- Location of Franpipe

Location
- Country: Norway, France
- Start: Draupner E riser platform
- Passes through: North Sea
- To: Port Ouest, Dunkirk, France

General information
- Type: Natural gas
- Owner: Gassled
- Operator: Gassco
- Technical service provider: Statoil
- Commissioned: 1998

Technical information
- Length: 840 km (520 mi)
- Maximum discharge: 19.6 billion cubic meters per year
- Diameter: 42 in (1,067 mm)

= Franpipe =

Natural gas pipeline from the Draupner E riser in the North Sea

The Franpipe is a 840 km long natural gas pipeline from the Draupner E riser in the North Sea to the receiving terminal at Port Ouest in Dunkirk, France. The gas transported to France originates mainly from Sleipner East and Troll Vest gas fields. The pipeline was officially inaugurated on 9 October 1998.

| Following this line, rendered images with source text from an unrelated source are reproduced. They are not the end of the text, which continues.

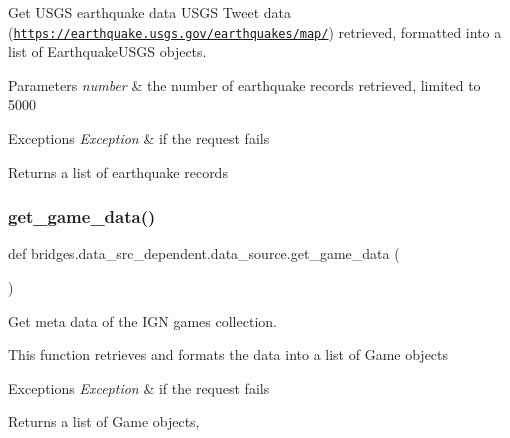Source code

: Get U\+S\+GS earthquake data U\+S\+GS Tweet data (\href{https://earthquake.usgs.gov/earthquakes/map/}{\tt https\+://earthquake.\+usgs.\+gov/earthquakes/map/}) retrieved, formatted into a list of Earthquake\+U\+S\+GS objects. 


\begin{DoxyParams}{Parameters}
{\em number} & the number of earthquake records retrieved, limited to 5000 \\
\hline
\end{DoxyParams}

\begin{DoxyExceptions}{Exceptions}
{\em Exception} & if the request fails\\
\hline
\end{DoxyExceptions}
\begin{DoxyReturn}{Returns}
a list of earthquake records 
\end{DoxyReturn}
\mbox{\label{namespacebridges_1_1data__src__dependent_1_1data__source_a31b64b8c7a42cdfca0a5f0ae3da187d2}} 
\subsubsection{\texorpdfstring{get\+\_\+game\+\_\+data()}{get\_game\_data()}}
{\footnotesize\ttfamily def bridges.\+data\+\_\+src\+\_\+dependent.\+data\+\_\+source.\+get\+\_\+game\+\_\+data (\begin{DoxyParamCaption}{ }\end{DoxyParamCaption})}



Get meta data of the I\+GN games collection. 

This function retrieves and formats the data into a list of Game objects


\begin{DoxyExceptions}{Exceptions}
{\em Exception} & if the request fails\\
\hline
\end{DoxyExceptions}
\begin{DoxyReturn}{Returns}
a list of Game objects, 
\end{DoxyReturn}
\mbox{\label{namespacebridges_1_1data__src__dependent_1_1data__source_af377da50c8f4e488b832978908274089}}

The diameter of pipeline is 42 in and the capacity is 19.6 billion cubic meters of natural gas per year. It cost 10.6 billion NOK. The pipeline is owned by Gassled partners and operated by Gassco. The technical service provider is Statoil.

The Dunkirk receiving terminal is owned by the Gassled partners (65%) and GDF Suez (35%). The Dunkirk terminal is operated by Gassco from Gassco's Zeebrugge control center.